Extracted records -

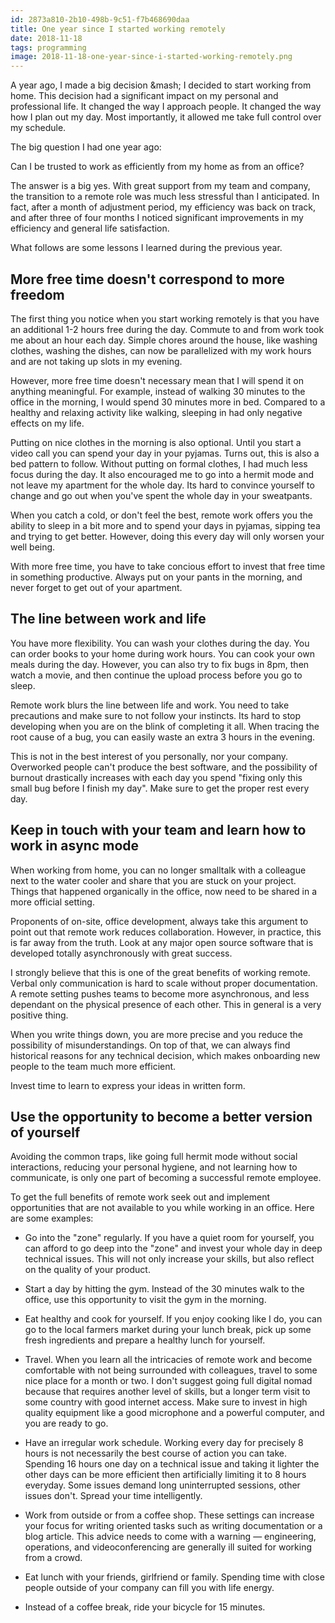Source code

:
 ```yaml
---
id: 2873a810-2b10-498b-9c51-f7b468690daa
title: One year since I started working remotely
date: 2018-11-18
tags: programming
image: 2018-11-18-one-year-since-i-started-working-remotely.png
---
```


A year ago, I made a big decision &mash; I decided to start working from home.
This decision had a significant impact on my personal and professional life. It
changed the way I approach people. It changed the way how I plan out my day.
Most importantly, it allowed me take full control over my schedule.

The big question I had one year ago:

Can I be trusted to work as efficiently from my home as from an office?

The answer is a big yes. With great support from my team and company, the
transition to a remote role was much less stressful than I anticipated. In fact,
after a month of adjustment period, my efficiency was back on track, and after
three of four months I noticed significant improvements in my efficiency and
general life satisfaction.

What follows are some lessons I learned during the previous year.

## More free time doesn't correspond to more freedom

The first thing you notice when you start working remotely is that you have an
additional 1-2 hours free during the day. Commute to and from work took me about
an hour each day. Simple chores around the house, like washing clothes, washing
the dishes, can now be parallelized with my work hours and are not taking up
slots in my evening.

However, more free time doesn't necessary mean that I will spend it on anything
meaningful. For example, instead of walking 30 minutes to the office in the
morning, I would spend 30 minutes more in bed. Compared to a healthy and
relaxing activity like walking, sleeping in had only negative effects on my life.

Putting on nice clothes in the morning is also optional. Until you start a
video call you can spend your day in your pyjamas. Turns out, this is also a bed
pattern to follow. Without putting on formal clothes, I had much less focus
during the day. It also encouraged me to go into a hermit mode and not leave my
apartment for the whole day. Its hard to convince yourself to change and go out
when you've spent the whole day in your sweatpants.

When you catch a cold, or don't feel the best, remote work offers you the
ability to sleep in a bit more and to spend your days in pyjamas, sipping tea
and trying to get better. However, doing this every day will only worsen your
well being.

With more free time, you have to take concious effort to invest that free time
in something productive. Always put on your pants in the morning, and never
forget to get out of your apartment.

## The line between work and life

You have more flexibility. You can wash your clothes during the day. You can
order books to your home during work hours. You can cook your own meals during
the day. However, you can also try to fix bugs in 8pm, then watch a movie, and
then continue the upload process before you go to sleep.

Remote work blurs the line between life and work. You need to take precautions
and make sure to not follow your instincts. Its hard to stop developing when you
are on the blink of completing it all. When tracing the root cause of a bug,
you can easily waste an extra 3 hours in the evening.

This is not in the best interest of you personally, nor your company. Overworked
people can't produce the best software, and the possibility of burnout
drastically increases with each day you spend "fixing only this small bug before
I finish my day". Make sure to get the proper rest every day.

## Keep in touch with your team and learn how to work in async mode

When working from home, you can no longer smalltalk with a colleague next to the
water cooler and share that you are stuck on your project. Things that happened
organically in the office, now need to be shared in a more official setting.

Proponents of on-site, office development, always take this argument to point
out that remote work reduces collaboration. However, in practice, this is far
away from the truth. Look at any major open source software that is developed
totally asynchronously with great success.

I strongly believe that this is one of the great benefits of working remote.
Verbal only communication is hard to scale without proper documentation. A
remote setting pushes teams to become more asynchronous, and less dependant on
the physical presence of each other. This in general is a very positive thing.

When you write things down, you are more precise and you reduce the possibility
of misunderstandings. On top of that, we can always find historical reasons for
any technical decision, which makes onboarding new people to the team much
more efficient.

Invest time to learn to express your ideas in written form.

## Use the opportunity to become a better version of yourself

Avoiding the common traps, like going full hermit mode without social
interactions, reducing your personal hygiene, and not learning how to
communicate, is only one part of becoming a successful remote employee.

To get the full benefits of remote work seek out and implement opportunities
that are not available to you while working in an office. Here are some
examples:

- Go into the "zone" regularly. If you have a quiet room for yourself, you can
afford to go deep into the "zone" and invest your whole day in deep technical
issues. This will not only increase your skills, but also reflect on the quality
of your product.

- Start a day by hitting the gym. Instead of the 30 minutes walk to the office,
use this opportunity to visit the gym in the morning.

- Eat healthy and cook for yourself. If you enjoy cooking like I do, you can
go to the local farmers market during your lunch break, pick up some fresh
ingredients and prepare a healthy lunch for yourself.

- Travel. When you learn all the intricacies of remote work and become
comfortable with not being surrounded with colleagues, travel to some nice place
for a month or two. I don't suggest going full digital nomad because that
requires another level of skills, but a longer term visit to some country with
good internet access. Make sure to invest in high quality equipment like a good
microphone and a powerful computer, and you are ready to go.

- Have an irregular work schedule. Working every day for precisely 8 hours is
not necessarily the best course of action you can take. Spending 16 hours one
day on a technical issue and taking it lighter the other days can be more
efficient then artificially limiting it to 8 hours everyday. Some issues demand
long uninterrupted sessions, other issues don't. Spread your time intelligently.

- Work from outside or from a coffee shop. These settings can increase your
focus for writing oriented tasks such as writing documentation or a blog
article. This advice needs to come with a warning &mdash; engineering,
operations, and videoconferencing are generally ill suited for working from a
crowd.

- Eat lunch with your friends, girlfriend or family. Spending time with close
people outside of your company can fill you with life energy.

- Instead of a coffee break, ride your bicycle for 15 minutes.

Work task -
Would you please restate the records word for word, excluding any images?

Expected answer -
Source code

:
 ```yaml
---
id: 2873a810-2b10-498b-9c51-f7b468690daa
title: One year since I started working remotely
date: 2018-11-18
tags: programming
image: 2018-11-18-one-year-since-i-started-working-remotely.png
---
```


A year ago, I made a big decision &mash; I decided to start working from home.
This decision had a significant impact on my personal and professional life. It
changed the way I approach people. It changed the way how I plan out my day.
Most importantly, it allowed me take full control over my schedule.

The big question I had one year ago:

Can I be trusted to work as efficiently from my home as from an office?

The answer is a big yes. With great support from my team and company, the
transition to a remote role was much less stressful than I anticipated. In fact,
after a month of adjustment period, my efficiency was back on track, and after
three of four months I noticed significant improvements in my efficiency and
general life satisfaction.

What follows are some lessons I learned during the previous year.

## More free time doesn't correspond to more freedom

The first thing you notice when you start working remotely is that you have an
additional 1-2 hours free during the day. Commute to and from work took me about
an hour each day. Simple chores around the house, like washing clothes, washing
the dishes, can now be parallelized with my work hours and are not taking up
slots in my evening.

However, more free time doesn't necessary mean that I will spend it on anything
meaningful. For example, instead of walking 30 minutes to the office in the
morning, I would spend 30 minutes more in bed. Compared to a healthy and
relaxing activity like walking, sleeping in had only negative effects on my life.

Putting on nice clothes in the morning is also optional. Until you start a
video call you can spend your day in your pyjamas. Turns out, this is also a bed
pattern to follow. Without putting on formal clothes, I had much less focus
during the day. It also encouraged me to go into a hermit mode and not leave my
apartment for the whole day. Its hard to convince yourself to change and go out
when you've spent the whole day in your sweatpants.

When you catch a cold, or don't feel the best, remote work offers you the
ability to sleep in a bit more and to spend your days in pyjamas, sipping tea
and trying to get better. However, doing this every day will only worsen your
well being.

With more free time, you have to take concious effort to invest that free time
in something productive. Always put on your pants in the morning, and never
forget to get out of your apartment.

## The line between work and life

You have more flexibility. You can wash your clothes during the day. You can
order books to your home during work hours. You can cook your own meals during
the day. However, you can also try to fix bugs in 8pm, then watch a movie, and
then continue the upload process before you go to sleep.

Remote work blurs the line between life and work. You need to take precautions
and make sure to not follow your instincts. Its hard to stop developing when you
are on the blink of completing it all. When tracing the root cause of a bug,
you can easily waste an extra 3 hours in the evening.

This is not in the best interest of you personally, nor your company. Overworked
people can't produce the best software, and the possibility of burnout
drastically increases with each day you spend "fixing only this small bug before
I finish my day". Make sure to get the proper rest every day.

## Keep in touch with your team and learn how to work in async mode

When working from home, you can no longer smalltalk with a colleague next to the
water cooler and share that you are stuck on your project. Things that happened
organically in the office, now need to be shared in a more official setting.

Proponents of on-site, office development, always take this argument to point
out that remote work reduces collaboration. However, in practice, this is far
away from the truth. Look at any major open source software that is developed
totally asynchronously with great success.

I strongly believe that this is one of the great benefits of working remote.
Verbal only communication is hard to scale without proper documentation. A
remote setting pushes teams to become more asynchronous, and less dependant on
the physical presence of each other. This in general is a very positive thing.

When you write things down, you are more precise and you reduce the possibility
of misunderstandings. On top of that, we can always find historical reasons for
any technical decision, which makes onboarding new people to the team much
more efficient.

Invest time to learn to express your ideas in written form.

## Use the opportunity to become a better version of yourself

Avoiding the common traps, like going full hermit mode without social
interactions, reducing your personal hygiene, and not learning how to
communicate, is only one part of becoming a successful remote employee.

To get the full benefits of remote work seek out and implement opportunities
that are not available to you while working in an office. Here are some
examples:

- Go into the "zone" regularly. If you have a quiet room for yourself, you can
afford to go deep into the "zone" and invest your whole day in deep technical
issues. This will not only increase your skills, but also reflect on the quality
of your product.

- Start a day by hitting the gym. Instead of the 30 minutes walk to the office,
use this opportunity to visit the gym in the morning.

- Eat healthy and cook for yourself. If you enjoy cooking like I do, you can
go to the local farmers market during your lunch break, pick up some fresh
ingredients and prepare a healthy lunch for yourself.

- Travel. When you learn all the intricacies of remote work and become
comfortable with not being surrounded with colleagues, travel to some nice place
for a month or two. I don't suggest going full digital nomad because that
requires another level of skills, but a longer term visit to some country with
good internet access. Make sure to invest in high quality equipment like a good
microphone and a powerful computer, and you are ready to go.

- Have an irregular work schedule. Working every day for precisely 8 hours is
not necessarily the best course of action you can take. Spending 16 hours one
day on a technical issue and taking it lighter the other days can be more
efficient then artificially limiting it to 8 hours everyday. Some issues demand
long uninterrupted sessions, other issues don't. Spread your time intelligently.

- Work from outside or from a coffee shop. These settings can increase your
focus for writing oriented tasks such as writing documentation or a blog
article. This advice needs to come with a warning &mdash; engineering,
operations, and videoconferencing are generally ill suited for working from a
crowd.

- Eat lunch with your friends, girlfriend or family. Spending time with close
people outside of your company can fill you with life energy.

- Instead of a coffee break, ride your bicycle for 15 minutes.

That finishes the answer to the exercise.